User-defined functions (UDFs)

Introduction

The platform supports the implementation of user-defined functions (UDFs) within the system. This allows you to perform additional logic on multiple API query result sets (e.g. joining a getTicks return to a getStats return, then filtering) before returning results to the client.

UDFs come in two varieties: static UDFs and real-time UDFs.

Static UDFs operate as 'request/reply' function calls or, from another perspective, in the manner you would expect a traditional database query to operate. You execute the query (function call), you wait whilst that query is executed, and then the system returns your result.

Realtime UDFs operate in a streaming fashion.

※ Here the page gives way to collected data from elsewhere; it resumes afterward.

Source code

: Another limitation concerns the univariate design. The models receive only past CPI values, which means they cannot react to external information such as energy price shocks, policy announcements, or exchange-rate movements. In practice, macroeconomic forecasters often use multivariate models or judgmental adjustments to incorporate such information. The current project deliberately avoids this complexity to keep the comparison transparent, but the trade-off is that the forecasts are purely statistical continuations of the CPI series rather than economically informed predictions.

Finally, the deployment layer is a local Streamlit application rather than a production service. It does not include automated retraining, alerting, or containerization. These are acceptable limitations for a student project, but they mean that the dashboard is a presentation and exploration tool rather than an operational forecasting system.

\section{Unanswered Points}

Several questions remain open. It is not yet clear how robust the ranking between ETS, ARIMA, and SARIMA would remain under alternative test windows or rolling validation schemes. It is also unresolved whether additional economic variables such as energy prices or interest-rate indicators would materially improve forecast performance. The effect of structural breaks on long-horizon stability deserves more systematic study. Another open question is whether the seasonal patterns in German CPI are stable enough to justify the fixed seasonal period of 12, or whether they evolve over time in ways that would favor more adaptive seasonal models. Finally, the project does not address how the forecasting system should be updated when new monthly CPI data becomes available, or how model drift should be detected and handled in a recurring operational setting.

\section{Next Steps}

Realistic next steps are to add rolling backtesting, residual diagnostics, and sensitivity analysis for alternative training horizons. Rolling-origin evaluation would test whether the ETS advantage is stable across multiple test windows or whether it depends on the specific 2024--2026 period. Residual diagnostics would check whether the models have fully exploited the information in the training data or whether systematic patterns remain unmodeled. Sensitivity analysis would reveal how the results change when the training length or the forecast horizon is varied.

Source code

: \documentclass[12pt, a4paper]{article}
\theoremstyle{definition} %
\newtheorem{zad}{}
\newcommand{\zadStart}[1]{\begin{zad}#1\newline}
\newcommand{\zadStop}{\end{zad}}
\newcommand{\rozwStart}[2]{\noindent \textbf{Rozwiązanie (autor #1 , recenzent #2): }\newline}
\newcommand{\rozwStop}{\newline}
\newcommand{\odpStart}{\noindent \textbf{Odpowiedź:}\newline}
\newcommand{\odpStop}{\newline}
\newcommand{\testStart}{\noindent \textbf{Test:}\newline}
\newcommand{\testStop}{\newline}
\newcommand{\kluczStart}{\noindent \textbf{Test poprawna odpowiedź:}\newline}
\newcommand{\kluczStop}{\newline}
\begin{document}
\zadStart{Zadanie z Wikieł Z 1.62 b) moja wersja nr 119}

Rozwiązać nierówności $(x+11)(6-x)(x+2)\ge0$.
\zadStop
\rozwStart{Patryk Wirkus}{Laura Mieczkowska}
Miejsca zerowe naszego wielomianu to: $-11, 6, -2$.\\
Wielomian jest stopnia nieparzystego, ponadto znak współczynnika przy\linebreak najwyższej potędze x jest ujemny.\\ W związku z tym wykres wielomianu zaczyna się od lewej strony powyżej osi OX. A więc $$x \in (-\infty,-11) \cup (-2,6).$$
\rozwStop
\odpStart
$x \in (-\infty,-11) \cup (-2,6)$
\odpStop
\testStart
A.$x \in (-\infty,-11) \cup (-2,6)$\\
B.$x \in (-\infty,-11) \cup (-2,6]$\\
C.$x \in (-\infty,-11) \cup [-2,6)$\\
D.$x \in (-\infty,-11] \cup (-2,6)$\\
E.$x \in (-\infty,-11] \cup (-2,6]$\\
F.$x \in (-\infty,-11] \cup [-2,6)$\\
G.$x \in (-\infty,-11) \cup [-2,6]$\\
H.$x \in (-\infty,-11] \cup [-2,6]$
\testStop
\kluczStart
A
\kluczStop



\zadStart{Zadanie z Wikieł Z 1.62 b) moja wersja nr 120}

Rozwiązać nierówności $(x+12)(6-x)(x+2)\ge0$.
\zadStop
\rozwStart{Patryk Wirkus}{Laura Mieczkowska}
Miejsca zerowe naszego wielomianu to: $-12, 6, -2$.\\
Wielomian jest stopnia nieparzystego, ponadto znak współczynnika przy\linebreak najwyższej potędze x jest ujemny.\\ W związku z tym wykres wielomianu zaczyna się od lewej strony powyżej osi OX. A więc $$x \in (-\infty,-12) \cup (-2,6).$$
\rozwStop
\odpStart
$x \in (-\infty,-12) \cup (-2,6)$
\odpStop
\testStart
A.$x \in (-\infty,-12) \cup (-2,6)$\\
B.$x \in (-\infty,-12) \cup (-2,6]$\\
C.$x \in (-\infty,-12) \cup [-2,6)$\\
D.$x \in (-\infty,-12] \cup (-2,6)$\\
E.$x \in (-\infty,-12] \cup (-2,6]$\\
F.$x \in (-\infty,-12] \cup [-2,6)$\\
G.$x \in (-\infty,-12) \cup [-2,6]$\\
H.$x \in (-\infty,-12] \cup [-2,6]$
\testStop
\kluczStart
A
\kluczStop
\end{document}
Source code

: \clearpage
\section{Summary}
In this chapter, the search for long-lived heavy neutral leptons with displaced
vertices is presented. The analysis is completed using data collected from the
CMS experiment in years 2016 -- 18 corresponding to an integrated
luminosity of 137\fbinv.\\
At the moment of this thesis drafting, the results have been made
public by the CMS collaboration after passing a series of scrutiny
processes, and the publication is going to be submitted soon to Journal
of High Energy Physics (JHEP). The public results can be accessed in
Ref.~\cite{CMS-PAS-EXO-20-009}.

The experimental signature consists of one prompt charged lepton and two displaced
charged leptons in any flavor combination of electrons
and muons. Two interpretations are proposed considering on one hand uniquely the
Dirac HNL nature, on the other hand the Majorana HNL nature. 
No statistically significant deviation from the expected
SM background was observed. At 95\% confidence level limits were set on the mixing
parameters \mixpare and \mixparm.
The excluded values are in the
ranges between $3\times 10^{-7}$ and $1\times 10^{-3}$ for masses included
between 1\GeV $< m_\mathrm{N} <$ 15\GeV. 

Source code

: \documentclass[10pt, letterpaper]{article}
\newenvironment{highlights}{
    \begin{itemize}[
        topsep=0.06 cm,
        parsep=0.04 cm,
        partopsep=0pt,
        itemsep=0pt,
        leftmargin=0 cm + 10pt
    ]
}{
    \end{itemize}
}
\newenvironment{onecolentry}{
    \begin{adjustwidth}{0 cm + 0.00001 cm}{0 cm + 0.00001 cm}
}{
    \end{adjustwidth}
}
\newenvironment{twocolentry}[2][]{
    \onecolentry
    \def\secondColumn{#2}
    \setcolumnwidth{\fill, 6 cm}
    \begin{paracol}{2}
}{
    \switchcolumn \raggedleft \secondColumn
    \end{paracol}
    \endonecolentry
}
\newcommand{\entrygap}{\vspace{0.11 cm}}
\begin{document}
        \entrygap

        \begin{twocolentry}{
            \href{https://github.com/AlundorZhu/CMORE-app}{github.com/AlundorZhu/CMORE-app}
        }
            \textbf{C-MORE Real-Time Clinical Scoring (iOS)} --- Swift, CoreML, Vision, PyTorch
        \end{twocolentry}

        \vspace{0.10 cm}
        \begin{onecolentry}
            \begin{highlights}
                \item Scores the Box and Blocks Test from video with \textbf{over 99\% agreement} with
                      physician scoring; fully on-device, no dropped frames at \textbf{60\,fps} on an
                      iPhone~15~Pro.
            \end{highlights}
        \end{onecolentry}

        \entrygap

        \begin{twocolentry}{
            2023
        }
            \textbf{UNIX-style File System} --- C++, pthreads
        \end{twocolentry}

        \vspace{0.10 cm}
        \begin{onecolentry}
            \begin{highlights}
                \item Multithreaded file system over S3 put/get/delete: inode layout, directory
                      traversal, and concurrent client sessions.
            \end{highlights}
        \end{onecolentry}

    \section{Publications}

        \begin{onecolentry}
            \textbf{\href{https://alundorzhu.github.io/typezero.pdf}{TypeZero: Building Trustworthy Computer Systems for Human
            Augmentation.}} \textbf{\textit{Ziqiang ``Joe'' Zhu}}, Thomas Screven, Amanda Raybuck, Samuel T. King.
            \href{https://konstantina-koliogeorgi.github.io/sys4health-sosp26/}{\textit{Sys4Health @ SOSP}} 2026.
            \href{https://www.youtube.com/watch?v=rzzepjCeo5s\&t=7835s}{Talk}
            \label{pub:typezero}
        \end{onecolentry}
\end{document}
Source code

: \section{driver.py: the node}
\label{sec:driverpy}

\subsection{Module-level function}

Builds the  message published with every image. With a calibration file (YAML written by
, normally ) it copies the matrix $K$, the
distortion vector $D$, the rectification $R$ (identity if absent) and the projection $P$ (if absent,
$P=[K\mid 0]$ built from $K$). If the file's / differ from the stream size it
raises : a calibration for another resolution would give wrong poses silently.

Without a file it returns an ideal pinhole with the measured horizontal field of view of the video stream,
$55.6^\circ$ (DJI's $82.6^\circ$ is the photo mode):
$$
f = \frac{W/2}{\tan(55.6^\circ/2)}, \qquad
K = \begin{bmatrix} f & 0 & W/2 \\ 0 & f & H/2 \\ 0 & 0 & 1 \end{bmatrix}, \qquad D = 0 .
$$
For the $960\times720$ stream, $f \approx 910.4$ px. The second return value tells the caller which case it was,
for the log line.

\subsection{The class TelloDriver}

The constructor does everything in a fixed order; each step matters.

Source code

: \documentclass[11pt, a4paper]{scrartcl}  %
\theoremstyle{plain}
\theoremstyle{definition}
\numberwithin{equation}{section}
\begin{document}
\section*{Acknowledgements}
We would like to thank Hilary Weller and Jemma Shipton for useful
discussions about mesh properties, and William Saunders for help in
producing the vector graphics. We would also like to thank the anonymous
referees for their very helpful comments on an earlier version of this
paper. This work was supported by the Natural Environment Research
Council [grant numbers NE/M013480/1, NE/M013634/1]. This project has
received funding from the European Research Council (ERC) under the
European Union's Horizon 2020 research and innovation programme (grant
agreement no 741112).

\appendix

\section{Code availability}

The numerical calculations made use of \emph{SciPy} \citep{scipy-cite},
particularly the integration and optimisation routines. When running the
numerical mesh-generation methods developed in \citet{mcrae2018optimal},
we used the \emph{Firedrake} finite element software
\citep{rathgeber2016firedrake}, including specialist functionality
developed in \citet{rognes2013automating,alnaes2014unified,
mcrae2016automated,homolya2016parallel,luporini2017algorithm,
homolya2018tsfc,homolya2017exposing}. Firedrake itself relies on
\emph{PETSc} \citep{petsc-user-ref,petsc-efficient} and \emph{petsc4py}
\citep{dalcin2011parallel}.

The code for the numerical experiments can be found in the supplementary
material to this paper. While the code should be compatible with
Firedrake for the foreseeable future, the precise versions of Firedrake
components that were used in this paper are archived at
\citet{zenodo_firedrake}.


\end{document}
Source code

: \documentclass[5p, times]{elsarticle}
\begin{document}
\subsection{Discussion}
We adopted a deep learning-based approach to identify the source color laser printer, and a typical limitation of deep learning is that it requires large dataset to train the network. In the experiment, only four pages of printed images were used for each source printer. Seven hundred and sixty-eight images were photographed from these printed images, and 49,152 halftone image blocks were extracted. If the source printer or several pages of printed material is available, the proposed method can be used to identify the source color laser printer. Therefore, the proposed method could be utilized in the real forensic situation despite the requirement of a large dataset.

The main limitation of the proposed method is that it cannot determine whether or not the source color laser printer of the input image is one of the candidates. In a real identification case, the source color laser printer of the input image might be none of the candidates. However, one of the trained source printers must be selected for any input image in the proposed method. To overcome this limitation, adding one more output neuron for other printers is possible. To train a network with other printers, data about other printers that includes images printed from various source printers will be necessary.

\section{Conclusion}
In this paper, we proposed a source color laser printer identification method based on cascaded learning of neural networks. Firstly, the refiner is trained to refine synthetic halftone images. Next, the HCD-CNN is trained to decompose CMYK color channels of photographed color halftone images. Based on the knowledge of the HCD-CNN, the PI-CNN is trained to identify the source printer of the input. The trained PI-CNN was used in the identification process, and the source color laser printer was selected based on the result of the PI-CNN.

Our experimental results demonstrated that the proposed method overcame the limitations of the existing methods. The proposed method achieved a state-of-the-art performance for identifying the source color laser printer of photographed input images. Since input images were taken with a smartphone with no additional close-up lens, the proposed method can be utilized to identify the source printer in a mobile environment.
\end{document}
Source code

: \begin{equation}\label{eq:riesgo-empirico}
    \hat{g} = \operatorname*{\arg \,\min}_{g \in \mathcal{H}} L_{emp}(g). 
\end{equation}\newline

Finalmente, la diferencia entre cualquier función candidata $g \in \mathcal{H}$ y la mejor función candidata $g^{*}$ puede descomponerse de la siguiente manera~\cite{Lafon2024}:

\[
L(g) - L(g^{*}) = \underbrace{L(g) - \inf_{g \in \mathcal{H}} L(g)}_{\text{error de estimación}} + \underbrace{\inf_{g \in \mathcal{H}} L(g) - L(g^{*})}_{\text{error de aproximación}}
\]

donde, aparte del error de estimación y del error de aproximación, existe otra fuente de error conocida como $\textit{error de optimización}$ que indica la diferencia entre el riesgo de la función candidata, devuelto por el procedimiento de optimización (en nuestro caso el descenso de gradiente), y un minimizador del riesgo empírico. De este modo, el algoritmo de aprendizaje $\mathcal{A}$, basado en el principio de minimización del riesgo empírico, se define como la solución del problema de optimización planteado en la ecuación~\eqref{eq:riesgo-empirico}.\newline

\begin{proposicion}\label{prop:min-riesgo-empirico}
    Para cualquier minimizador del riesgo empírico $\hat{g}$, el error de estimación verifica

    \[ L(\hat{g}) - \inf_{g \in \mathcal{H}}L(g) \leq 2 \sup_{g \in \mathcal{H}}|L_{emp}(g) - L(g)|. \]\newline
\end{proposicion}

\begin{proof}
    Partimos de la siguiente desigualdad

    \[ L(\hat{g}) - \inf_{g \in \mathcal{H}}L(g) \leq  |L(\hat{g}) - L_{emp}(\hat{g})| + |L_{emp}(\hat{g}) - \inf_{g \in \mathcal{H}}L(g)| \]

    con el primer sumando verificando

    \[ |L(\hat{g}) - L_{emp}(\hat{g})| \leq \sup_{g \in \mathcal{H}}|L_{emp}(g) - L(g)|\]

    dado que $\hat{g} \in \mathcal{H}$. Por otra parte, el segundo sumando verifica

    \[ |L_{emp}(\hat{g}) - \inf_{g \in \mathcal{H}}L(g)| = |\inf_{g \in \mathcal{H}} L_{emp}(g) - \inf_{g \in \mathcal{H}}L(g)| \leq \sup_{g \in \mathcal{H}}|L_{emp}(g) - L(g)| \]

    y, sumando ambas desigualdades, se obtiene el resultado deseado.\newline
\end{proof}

These functions are called each and every time new data enters the system and they also publish in real-time. They are designed for high performance real-time analytics and operate on a Publish/Subscribe ("pub/sub") paradigm.

UDF functional restrictions

In order to help prevent user code that could permanently harm the platform from being executed, all incoming UDF code is parsed and checked. The following restrictions are placed on UDFs:

  • must take 1 argument
  • at execution time, will only accept a dictionary input
  • no global variable/function references besides API functions (getStats, getTicks, etc.) and basic q functions (joins, some .Q utilities, some .z references)
  • no on-disk operations
  • no opening handles between processes (hopen)
  • no system calls
  • no string parsing (e.g. get"hopen 5346" will fail)
  • no "exit" calls

Static UDFs

UDFs may be inserted into the system with saveUDF, removed with deleteUDF, and executed with getUDF. The function getUDFInfo allows you to retrieve information (function names, function code, and descriptions) about extant UDFs. getUDFDescription returns the description of the UDF in a reader-friendly format. This is useful for commenting UDF code. All of these analytics are API calls that are accessible through both gateway and query router ingress points.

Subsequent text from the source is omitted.